Information supplied —
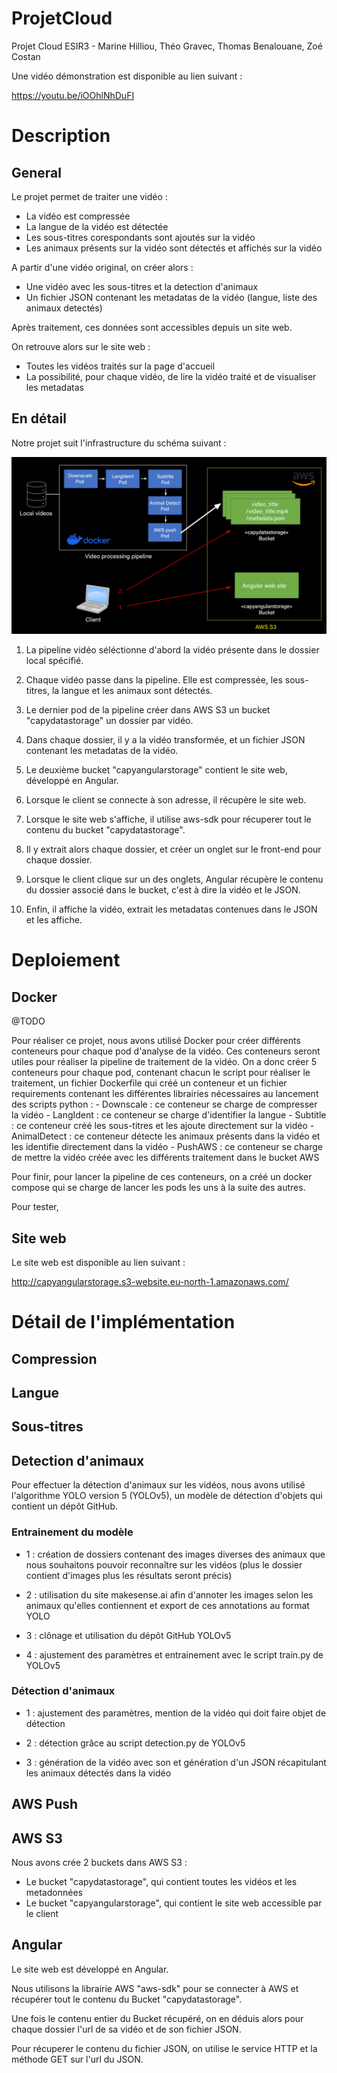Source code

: # ProjetCloud

Projet Cloud ESIR3 - Marine Hilliou, Théo Gravec, Thomas Benalouane, Zoé Costan

Une vidéo démonstration est disponible au lien suivant :

https://youtu.be/iOOhlNhDuFI

# Description

## General

Le projet permet de traiter une vidéo :
- La vidéo est compressée
- La langue de la vidéo est détectée
- Les sous-titres corespondants sont ajoutés sur la vidéo
- Les animaux présents sur la vidéo sont détectés et affichés sur la vidéo

A partir d'une vidéo original, on créer alors :
- Une vidéo avec les sous-titres et la detection d'animaux 
- Un fichier JSON contenant les metadatas de la vidéo (langue, liste des animaux detectés)

Après traitement, ces données sont accessibles depuis un site web.

On retrouve alors sur le site web :
- Toutes les vidéos traités sur la page d'accueil
- La possibilité, pour chaque vidéo, de lire la vidéo traité et de visualiser les metadatas

## En détail

Notre projet suit l'infrastructure du schéma suivant :

![infrastructure](infrastructure.png)

1. La pipeline vidéo séléctionne d'abord la vidéo présente dans le dossier local spécifié.

2. Chaque vidéo passe dans la pipeline. Elle est compressée, les sous-titres, la langue et les animaux sont détectés.

3. Le dernier pod de la pipeline créer dans AWS S3 un bucket "capydatastorage" un dossier par vidéo.

4. Dans chaque dossier, il y a la vidéo transformée, et un fichier JSON contenant les metadatas de la vidéo.

5. Le deuxième bucket "capyangularstorage" contient le site web, développé en Angular.

6. Lorsque le client se connecte à son adresse, il récupère le site web.

7. Lorsque le site web s'affiche, il utilise aws-sdk pour récuperer tout le contenu du bucket "capydatastorage".

8. Il y extrait alors chaque dossier, et créer un onglet sur le front-end pour chaque dossier.

9. Lorsque le client clique sur un des onglets, Angular récupère le contenu du dossier associé dans le bucket, c'est à dire la vidéo et le JSON.

10. Enfin, il affiche la vidéo, extrait les metadatas contenues dans le JSON et les affiche.
    
# Deploiement

## Docker

@TODO

Pour réaliser ce projet, nous avons utilisé Docker pour créer différents conteneurs pour chaque pod d'analyse de la vidéo.
Ces conteneurs seront utiles pour réaliser la pipeline de traitement de la vidéo.
On a donc créer 5 conteneurs pour chaque pod, contenant chacun le script pour réaliser le traitement, un fichier Dockerfile qui créé un conteneur et un fichier requirements contenant les différentes librairies nécessaires au lancement des scripts python : 
    - Downscale : ce conteneur se charge de compresser la vidéo
    - LangIdent : ce conteneur se charge d'identifier la langue
    - Subtitle : ce conteneur créé les sous-titres et les ajoute directement sur la vidéo
    - AnimalDetect : ce conteneur détecte les animaux présents dans la vidéo et les identifie directement dans la vidéo
    - PushAWS : ce conteneur se charge de mettre la vidéo créée avec les différents traitement dans le bucket AWS

Pour finir, pour lancer la pipeline de ces conteneurs, on a créé un docker compose qui se charge de lancer les pods les uns à la suite des autres.

Pour tester, 

## Site web

Le site web est disponible au lien suivant :

http://capyangularstorage.s3-website.eu-north-1.amazonaws.com/

# Détail de l'implémentation

## Compression

## Langue

## Sous-titres

## Detection d'animaux

Pour effectuer la détection d'animaux sur les vidéos, nous avons utilisé l'algorithme YOLO version 5 (YOLOv5), un modèle de détection d'objets qui contient un dépôt GitHub. 

### Entrainement du modèle

- 1 : création de dossiers contenant des images diverses des animaux que nous souhaitons pouvoir reconnaître sur les vidéos (plus le dossier contient d'images plus les résultats seront précis)
  
- 2 : utilisation du site makesense.ai afin d'annoter les images selon les animaux qu'elles contiennent et export de ces annotations au format YOLO

- 3 : clônage et utilisation du dépôt GitHub YOLOv5
  
- 4 : ajustement des paramètres et entrainement avec le script train.py de YOLOv5

### Détection d'animaux

- 1 : ajustement des paramètres, mention de la vidéo qui doit faire objet de détection

- 2 : détection grâce au script detection.py de YOLOv5

- 3 : génération de la vidéo avec son et génération d'un JSON récapitulant les animaux détectés dans la vidéo
  
## AWS Push

## AWS S3

Nous avons crée 2 buckets dans AWS S3 :
- Le bucket "capydatastorage", qui contient toutes les vidéos et les metadonnées
- Le bucket "capyangularstorage", qui contient le site web accessible par le client

## Angular

Le site web est développé en Angular.

Nous utilisons la librairie AWS "aws-sdk" pour se connecter à AWS et récupérer tout le contenu du Bucket "capydatastorage".

Une fois le contenu entier du Bucket récupéré, on en déduis alors pour chaque dossier l'url de sa vidéo et de son fichier JSON.

Pour récuperer le contenu du fichier JSON, on utilise le service HTTP et la méthode GET sur l'url du JSON.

Try it — Could you return exactly the lines above from the line with "- La langue de la vidéo est détectée" to the line with "On retrouve alors", both included, and nothing else?

Reply —
- La langue de la vidéo est détectée
- Les sous-titres corespondants sont ajoutés sur la vidéo
- Les animaux présents sur la vidéo sont détectés et affichés sur la vidéo

A partir d'une vidéo original, on créer alors :
- Une vidéo avec les sous-titres et la detection d'animaux 
- Un fichier JSON contenant les metadatas de la vidéo (langue, liste des animaux detectés)

Après traitement, ces données sont accessibles depuis un site web.

On retrouve alors sur le site web :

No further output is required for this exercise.